Saturday, September 10, 2011

Up Above the World, by Paul Bowles

When I'm fed up with traveling, I threaten to stop buying airline tickets and, with the money I save, buy travel books instead. When you've got someone like Paul Theroux describing the Trans-Siberian Railway, why vex yourself with vodka-sodden berth-mates and watery borscht?

Up Above the World is a novel which left me equally soured on both fictional and real travel.  Or maybe it just left me soured on Paul Bowles.  Bowles' best known novel is The Sheltering Sky, in which an American couple ventures into the North African desert in a misguided effort to reinvigorate their marriage. The married couple travelling to an unnamed Central American country in Up Above the World have no such agenda but come to an unfortunate end all the same.

They are unremarkable people, Dr. and Mrs. Slade -- upper middle-class, educated, worldly. They are not feckless. It's not carelessness nor stupidity putting them in harm's way. They simply cross paths, quite coincidentally, with the wrong man. In that regard, this story reminds me very much of Ian McEwan's The Comfort of Strangers: People who are very much like me travel to a foreign place, strike up a casual conversation with a person they meet there, and come to very bad ends within a couple of hundred pages.  Bowles' villain is actually another American -- a charming expatriate. He's not even a wicked foreigner.

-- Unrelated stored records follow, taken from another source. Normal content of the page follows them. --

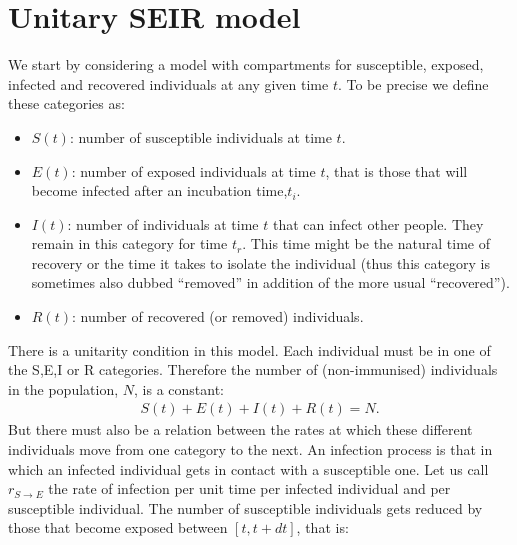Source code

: \documentclass[a4paper,oneside,11pt]{article}
\begin{document}
\section{Unitary SEIR model}
\label{sec:useir}
We start by considering a model with compartments for susceptible, exposed, infected and recovered individuals at any given time $t$. To be precise we define these categories
as:
\begin{itemize}
\item $S(t)$: number of susceptible individuals at time $t$.
\item $E(t)$: number of exposed individuals at time $t$, that is those that will become infected after an incubation time,$t_i$. 
\item $I(t)$: number of individuals at time $t$ that can infect other people. They remain in this category for time $t_r$. This time might be the natural time of recovery or the time it takes to isolate the individual (thus this category is sometimes also dubbed ``removed'' in addition of the more usual ``recovered''). 
\item $R(t)$: number of recovered (or removed) individuals.
\end{itemize}
There is a unitarity condition in this model.  Each individual must be in one of the S,E,I or R categories. Therefore the number of (non-immunised) individuals in the population, $N$, is a constant:
\begin{eqnarray}
S(t)+ E(t)+I(t)+R(t) = N.
\end{eqnarray}
But there must also be a relation between the rates at which these different individuals move from one category to the next. An infection process is that in which an infected individual gets in contact with a susceptible one. Let us call $r_{S\rightarrow E}$ the rate of infection per unit time
per infected individual and per susceptible individual. The number of susceptible individuals gets reduced by those that become exposed between $[t, t+dt]$, that is:
\end{document}
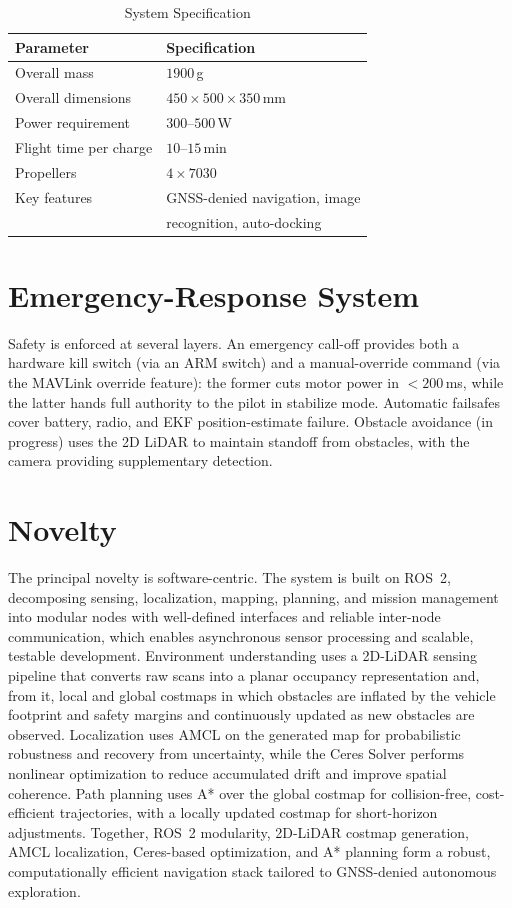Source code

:\documentclass[journal]{IEEEtran}
\begin{document}
\begin{table}[!t]
\centering
\caption{System Specification}
\label{tab:spec}
\begin{tabular}{ll}
\toprule
Parameter & Specification\\
\midrule
Overall mass & $1900$\,g\\
Overall dimensions & $450\times500\times350$\,mm\\
Power requirement & $300$--$500$\,W\\
Flight time per charge & $10$--$15$\,min\\
Propellers & $4\times7030$\\
Key features & GNSS-denied navigation, image\\
 & recognition, auto-docking\\
\bottomrule
\end{tabular}
\end{table}

\section{Emergency-Response System}
\label{sec:safety}
Safety is enforced at several layers. An emergency call-off provides both a
hardware kill switch (via an ARM switch) and a manual-override command (via
the MAVLink override feature): the former cuts motor power in
$<200$\,ms, while the latter hands full authority to the pilot in
stabilize mode. Automatic failsafes cover battery, radio, and EKF
position-estimate failure. Obstacle avoidance (in progress) uses the 2D
LiDAR to maintain standoff from obstacles, with the camera providing
supplementary detection.

\section{Novelty}
\label{sec:novelty}
The principal novelty is software-centric. The system is built on ROS~2,
decomposing sensing, localization, mapping, planning, and mission management
into modular nodes with well-defined interfaces and reliable inter-node
communication, which enables asynchronous sensor processing and scalable,
testable development. Environment understanding uses a 2D-LiDAR sensing
pipeline that converts raw scans into a planar occupancy representation and,
from it, local and global costmaps in which obstacles are inflated by the
vehicle footprint and safety margins and continuously updated as new
obstacles are observed. Localization uses AMCL on the generated map for
probabilistic robustness and recovery from uncertainty, while the Ceres
Solver performs nonlinear optimization to reduce accumulated drift and
improve spatial coherence. Path planning uses A* over the global costmap for
collision-free, cost-efficient trajectories, with a locally updated costmap
for short-horizon adjustments. Together, ROS~2 modularity, 2D-LiDAR costmap
generation, AMCL localization, Ceres-based optimization, and A* planning form
a robust, computationally efficient navigation stack tailored to GNSS-denied
autonomous exploration.
\end{document}

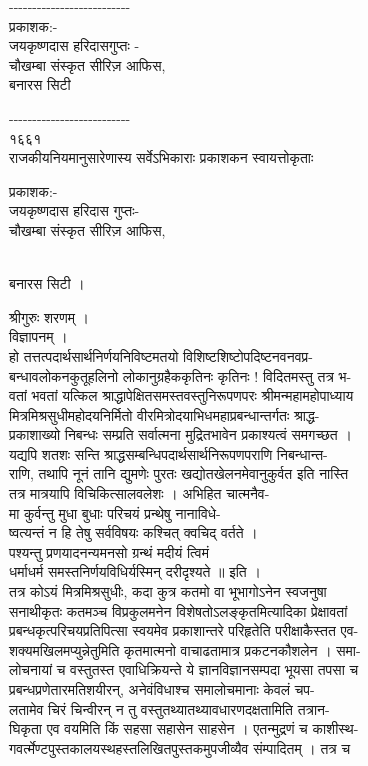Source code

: \documentclass[11pt, openany]{book}
\begin{document}
{{{{{{{{{{-\/-\/-\/-\/-\/-\/-\/-\/-\/-\/-\/-\/-\/-\/-\/-\/-\/-\/-\/-\/-\/-\/-\/-\/-\/-\\
प्रकाशक:-\\
जयकृष्णदास हरिदासगुप्तः -\\
}{चौखम्बा संस्कृत सीरिज़ आफिस,}{\\
बनारस सिटी \textbar{}}


-\/-\/-\/-\/-\/-\/-\/-\/-\/-\/-\/-\/-\/-\/-\/-\/-\/-\/-\/-\/-\/-\/-\/-\/-\/-\\
१६६१\\
राजकीयनियमानुसारेणास्य सर्वेऽभिकाराः प्रकाशकन स्वायत्तोकृताः

{ }{ प्रकाशक:-\\
}{जयकृष्णदास हरिदास गुप्तः-}{\\
}{ चौखम्बा संस्कृत सीरिज़ आफिस,}{\\
बनारस सिटी ।

{ }{श्रीगुरुः शरणम् ।\\
विज्ञापनम् ।\\
हो तत्तत्पदार्थसार्थनिर्णयनिविष्टमतयो विशिष्टशिष्टोपदिष्टनवनवप्र-\\
बन्धावलोकनकुतूहलिनो लोकानुग्रहैककृतिनः कृतिनः ! विदितमस्तु तत्र भ-\\
वतां भवतां यत्किल श्राद्धापेक्षितसमस्तवस्तुनिरूपणपरः
श्रीमन्महामहोपाध्याय\\
मित्रमिश्रसुधीमहोदयनिर्मितो वीरमित्रोदयाभिधमहाप्रबन्धान्तर्गतः
श्राद्ध-\\
प्रकाशाख्यो निबन्धः सम्प्रति सर्वात्मना मुद्रितभावेन प्रकाश्यत्वं
समगच्छत ।\\
यद्यपि शतशः सन्ति श्राद्धसम्बन्धिपदार्थसार्थनिरूपणपराणि निबन्धान्त-\\
राणि, तथापि नूनं तानि द्युमणेः पुरतः खद्योतखेलनमेवानुकुर्वत इति नास्ति\\
तत्र मात्रयापि विचिकित्सालवलेशः । अभिहित चात्मनैव-\\
मा कुर्वन्तु मुधा बुधाः परिचयं प्रन्थेषु नानाविधे-\\
ष्वत्यन्तं न हि तेषु सर्वविषयः कश्चित् क्वचिद् वर्तते ।\\
पश्यन्तु प्रणयादनन्यमनसो ग्रन्थं मदीयं त्विमं\\
धर्माधर्म समस्तनिर्णयविधिर्यस्मिन् दरीदृश्यते ॥ इति ।\\
तत्र कोऽयं मित्रमिश्रसुधीः, कदा कुत्र कतमो वा भूभागोऽनेन स्वजनुषा\\
सनाथीकृतः कतमञ्च विप्रकुलमनेन विशेषतोऽलङ्कृतमित्यादिका प्रेक्षावतां\\
प्रबन्धकृत्परिचयप्रतिपित्सा स्वयमेव प्रकाशान्तरे परिहृतेति परीक्षाकैस्तत
एव-\\
शक्यमखिलमप्युन्नेतुमिति कृतमात्मनो वाचाढतामात्र प्रकटनकौशलेन । समा-\\
लोचनायां च वस्तुतस्त एवाधिक्रियन्ते ये ज्ञानविज्ञानसम्पदा भूयसा तपसा च\\
प्रबन्धप्रणेतारमतिशयीरन्, अनेवंविधाश्च समालोचमानाः केवलं चप-\\
लतामेव चिरं चिन्वीरन् न तु वस्तुतथ्यातथ्यावधारणदक्षतामिति तत्रान-\\
घिकृता एव वयमिति किं सहसा सहासेन साहसेन । एतन्मुद्रणं च काशीस्थ-\\
गवर्त्मेण्टपुस्तकालयस्थहस्तलिखितपुस्तकमुपजीव्यैव संम्पादितम् । तत्र च

}}}}}}}}}}}
\end{document}
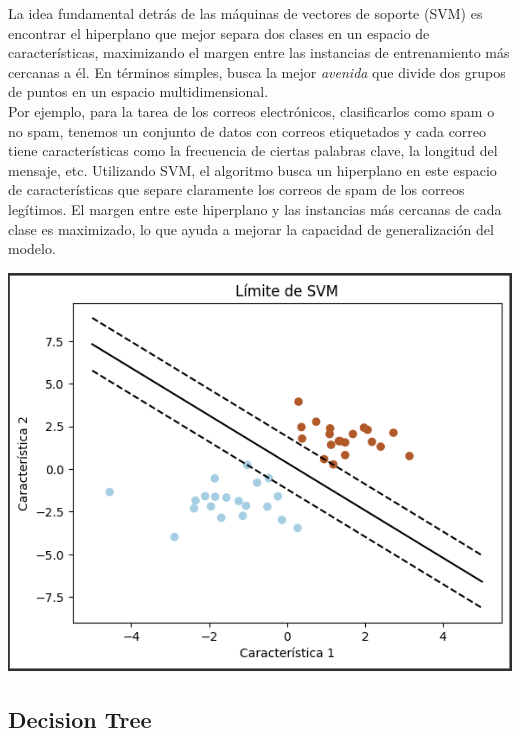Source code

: La idea fundamental detrás de las máquinas de vectores de soporte (SVM) es encontrar el 
hiperplano que mejor separa dos clases en un espacio de características, maximizando el 
margen entre las instancias de entrenamiento más cercanas a él. En términos simples, busca 
la mejor \textit{avenida} que divide dos grupos de puntos en un espacio multidimensional.\\

Por ejemplo, para la tarea de los correos electrónicos, clasificarlos como spam o no spam, 
tenemos un conjunto de datos con correos etiquetados y cada correo tiene características 
como la frecuencia de ciertas palabras clave, la longitud del mensaje, etc. Utilizando SVM, 
el algoritmo busca un hiperplano en este espacio de características que separe claramente 
los correos de spam de los correos legítimos. El margen entre este hiperplano y las 
instancias más cercanas de cada clase es maximizado, lo que ayuda a mejorar la capacidad de 
generalización del modelo.\\

\begin{center}
    \includegraphics[scale = .5]{IMA/limiteSVM.png}
\end{center}

\subsection{Decision Tree}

Maybe I expect certain things from books set in foreign countries. Sometimes there's a lesson:  Scott didn't prepare sensibly for the antarctic and is now buried in a glacier somewhere. Sometimes I just soak up the scenery:  The fact that the Finns are mad about tango is no less delightful in print than it is in Helsinki.  If the writer is gifted, I just tag along on her prose: Why risk dysentery when someone else can make New Delhi sound poetic?

I was completely frustrated with this novel. Bowles' prose is ordinary. There was no cautionary wisdom. It might have been set in Guatemala, or in East L.A., so as a travelogue, it failed.  I had the sense that I should have appreciated the book more, which only exacerbated the frustration.  Should? Why should I have admired it?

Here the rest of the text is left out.